Metalanguage Flashcards
(82 cards)
What is an accent?
A characteristic way of pronouncing a language or a variety that is identified with national, regional, social or ethnic background.
This is sometimes confused with ‘dialect’, but it is possible to speak Standard English with an Australian, Queensland, older generation, or working class accent.
What are acronyms?
Words formed from the initials of other words.
Examples include VCAA, ATAR, NASA, RAM, LOL etc.
What are alphabetisms?
Words formed from the initials of other words, in which each letter is pronounced.
Examples include LMAO, VCE etc.
What is affixation?
A morphological process that involves the addition of bound morphemes (or affixes) to a word stem.
Examples include email, e-commerce etc (word class unchanged).
What are affixes?
Morphemes that can be added to a root/stem to form a more complex word.
Types include Prefixes (in-, un-, non-), Infixes (-bloody-), and Suffixes (-ed, -s, -ing, etc.).
What is an archaism?
Words and construction no longer employed or transferred from earlier phases of a language.
Examples include hitherto, manifold, prithee.
What is assimilation in phonetics?
The process whereby sounds become similar or even identical to neighbouring sounds.
Examples include handbag = hambag and latter = ladder.
What is dissimilation?
The process whereby sounds become dissimilar to their neighbours in a word.
Example: Latin purpur = English purple.
What is backformation?
A word formation process whereby an affix (real or imagined) is removed from another word, based on an existing word which speakers assume derives from it.
Example: ‘to verse’ is similar to ‘to curse’.
What is blending?
A word formation process resulting from the fusion/contraction of two or more existing words.
Examples include blog, netiquette, brunch etc.
What is borrowing in linguistics?
Where words (and other aspects of linguistic structure) are incorporated from one language into another.
Examples include pizza, a la mode, a la carte etc.

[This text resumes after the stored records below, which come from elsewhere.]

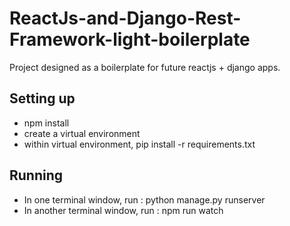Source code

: # ReactJs-and-Django-Rest-Framework-light-boilerplate
Project designed as a boilerplate for future reactjs + django apps. 

<h2> Setting up </h2>
<ul>
  <li> npm install </li>
  <li> create a virtual environment </li>
  <li> within virtual environment, pip install -r requirements.txt </li>
</ul>
<h2> Running </h2>
<ul>
  <li> In one terminal window, run : python manage.py runserver </li>
  <li> In another terminal window, run : npm run watch </li>
</ul>

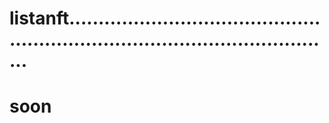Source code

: # listanft...................................................................................................
# soon
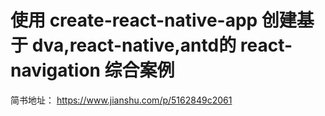 # 使用 create-react-native-app 创建基于 dva,react-native,antd的 react-navigation 综合案例
简书地址： https://www.jianshu.com/p/5162849c2061
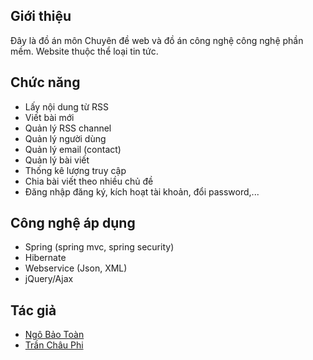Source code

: ## Giới thiệu
Đây là đồ án môn Chuyên đề web và đồ án công nghệ công nghệ phần mềm. Website thuộc thể loại tin tức.

## Chức năng
- Lấy nội dung từ RSS
- Viết bài mới
- Quản lý RSS channel
- Quản lý người dùng
- Quản lý email (contact)
- Quản lý bài viết
- Thống kê lượng truy cập
- Chia bài viết theo nhiều chủ đề
- Đăng nhập đăng ký, kích hoạt tài khoản, đổi password,...

## Công nghệ áp dụng
- Spring (spring mvc, spring security)
- Hibernate
- Webservice (Json, XML)
- jQuery/Ajax

## Tác giả
- [Ngô Bảo Toàn]
- [Trần Châu Phi]

[//]:#
[Ngô Bảo Toàn]: <https://www.facebook.com/baotoan95>
[Trần Châu Phi]: <https://www.facebook.com/chauphi90>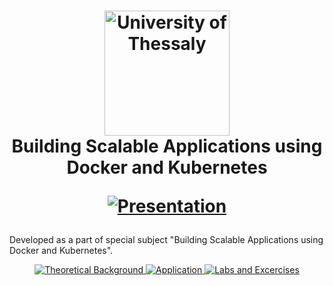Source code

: <h1 align="center">
  <a href="https://uth.gr" title="University of Thessaly">
    <img alt="University of Thessaly" src="https://www.uth.gr/sites/default/files/contents/logos/UTH-logo-english.png" width="200px" height="200px" />
  </a>
  <br />
  Building Scalable Applications using Docker and Kubernetes
  <p align="center">
    <a href="https://github.com/AxilleasGalanis/Building-Scalable-Applications-using-Docker-and-Kubernetes/blob/main/Docker_Kubernetes_Presentation.pptx">
      <img alt="Presentation" src="https://img.shields.io/badge/Presentation-PDF-lightgrey.svg" />
    </a>
</p>
</h1>
Developed as a part of special subject "Building Scalable Applications using Docker and Kubernetes".
<p align="center">
   <a href="https://github.com/AxilleasGalanis/Building-Scalable-Applications-using-Docker-and-Kubernetes/blob/main/K8s_Docker.pdf">
    <img alt="Theoretical Background" src="https://img.shields.io/badge/Theoretical-Background-red.svg" />
  </a>
  <a href="https://github.com/estamos/word2vec-thesis/releases">
    <img alt="Application" src="https://img.shields.io/github/v/release/estamos/word2vec-thesis" />
  </a>
  <a href="https://github.com/estamos/word2vec-thesis/releases/download/v1.1.2/pre-trained-models.tar.gz">
    <img alt="Labs and Excercises" src="https://img.shields.io/badge/Pre_trained-Models-orange.svg" />
  </a>
</p>
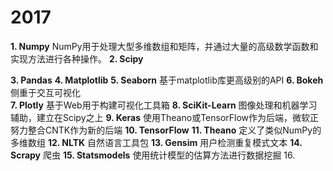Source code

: # 2017
**1. Numpy**
  NumPy用于处理大型多维数组和矩阵，并通过大量的高级数学函数和实现方法进行各种操作。
**2. Scipy**
  
**3. Pandas**
**4. Matplotlib**
**5. Seaborn**
  基于matplotlib库更高级别的API
**6. Bokeh**
  侧重于交互可视化   
**7. Plotly**
  基于Web用于构建可视化工具箱
**8. SciKit-Learn**
  图像处理和机器学习辅助，建立在Scipy之上
**9. Keras**
  使用Theano或TensorFlow作为后端，微软正努力整合CNTK作为新的后端
**10. TensorFlow**
**11. Theano**
  定义了类似NumPy的多维数组
**12. NLTK**
  自然语言工具包
**13. Gensim**
  用户检测重复模式文本
**14. Scrapy**
  爬虫
**15. Statsmodels**
  使用统计模型的估算方法进行数据挖掘
16. 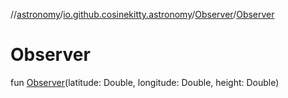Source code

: //[astronomy](../../../index.md)/[io.github.cosinekitty.astronomy](../index.md)/[Observer](index.md)/[Observer](-observer.md)

# Observer

fun [Observer](-observer.md)(latitude: Double, longitude: Double, height: Double)

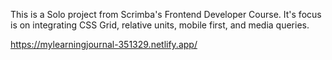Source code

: This is a Solo project from Scrimba's Frontend Developer Course. It's focus is on integrating CSS Grid, relative units, mobile first, and media queries.

https://mylearningjournal-351329.netlify.app/
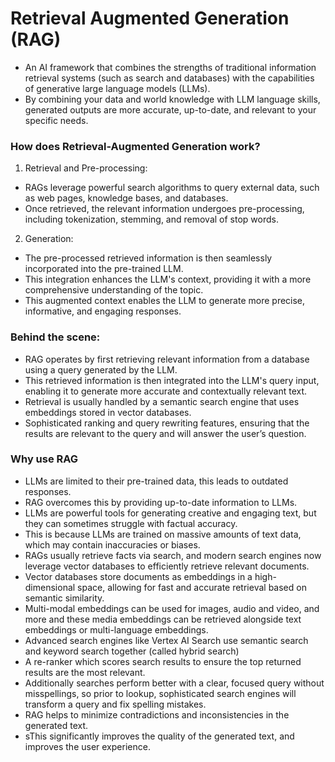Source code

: # Retrieval Augmented Generation (RAG)
- An AI framework that combines the strengths of traditional information retrieval systems (such as search and databases) with the capabilities of generative large language models (LLMs).
- By combining your data and world knowledge with LLM language skills, generated outputs are more accurate, up-to-date, and relevant to your specific needs.

### How does Retrieval-Augmented Generation work?

1. Retrieval and Pre-processing: 
- RAGs leverage powerful search algorithms to query external data, such as web pages, knowledge bases, and databases.
- Once retrieved, the relevant information undergoes pre-processing, including tokenization, stemming, and removal of stop words.

2. Generation: 
- The pre-processed retrieved information is then seamlessly incorporated into the pre-trained LLM.
- This integration enhances the LLM's context, providing it with a more comprehensive understanding of the topic.
- This augmented context enables the LLM to generate more precise, informative, and engaging responses. 

### Behind the scene:
- RAG operates by first retrieving relevant information from a database using a query generated by the LLM. 
- This retrieved information is then integrated into the LLM's query input, enabling it to generate more accurate and contextually relevant text. 
- Retrieval is usually handled by a semantic search engine that uses embeddings stored in vector databases.  
- Sophisticated ranking and query rewriting features, ensuring that the results are relevant to the query and will answer the user’s question.

### Why use RAG
- LLMs are limited to their pre-trained data, this leads to outdated responses.
- RAG overcomes this by providing up-to-date information to LLMs.
- LLMs are powerful tools for generating creative and engaging text, but they can sometimes struggle with factual accuracy.
- This is because LLMs are trained on massive amounts of text data, which may contain inaccuracies or biases.
- RAGs usually retrieve facts via search, and modern search engines now leverage vector databases to efficiently retrieve relevant documents.
- Vector databases store documents as embeddings in a high-dimensional space, allowing for fast and accurate retrieval based on semantic similarity.
- Multi-modal embeddings can be used for images, audio and video, and more and these media embeddings can be retrieved alongside text embeddings or multi-language embeddings.
- Advanced search engines like Vertex AI Search use semantic search and keyword search together (called hybrid search)
- A re-ranker which scores search results to ensure the top returned results are the most relevant.
- Additionally searches perform better with a clear, focused query without misspellings, so prior to lookup, sophisticated search engines will transform a query and fix spelling mistakes.
- RAG helps to minimize contradictions and inconsistencies in the generated text.
- sThis significantly improves the quality of the generated text, and improves the user experience.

What is broadening in semantic change?
A type of semantic change whereby the contexts in which a word can appear are expanded.
Example: mob = group of animals/humans, now means ‘any quantity/number’.
What is code-switching?
Where speakers use more than one language or dialect in a conversation.
What are cognates?
Words historically derived from the same source.
Example: English ‘father’ and German ‘vater’.
What is compounding?
A way of forming new words by combining two or more free morphemes.
Examples include world music, thrash metal music, speed metal, techno-pop etc.
What are content words?
Words that have independent, real world meanings, as might occur in a dictionary.
What is conversion in linguistics?
A way of forming new words simply by changing the function and word class of a word.
Examples include to google, to impact, to beverage, to network, to trash, to leaflet etc.
What is a creole?
A pidgin that has become the first language of a speech community.
Example: Kriol.
What are derivational morphemes?
Derivational affixes change the category/meaning of the word to which they are added.
Examples include to run -> runner and un + happy = unhappy.
What is deterioration in semantic change?
A type of semantic shift whereby words change their emotive overtones negatively/pejoratively.
What is a diphthong?
A long vowel consisting of two sounds.
What is discourse?
Sequences of language that are larger than a sentence.
Who are EFL speakers?
The growing numbers of people speaking English as a foreign language.
In countries where English has no special status, such as China, Egypt, Saudi Arabia etc.
What is elevation in semantic change?
A semantic shift process whereby words change their emotive overtones, becoming more positive and having favourable associations.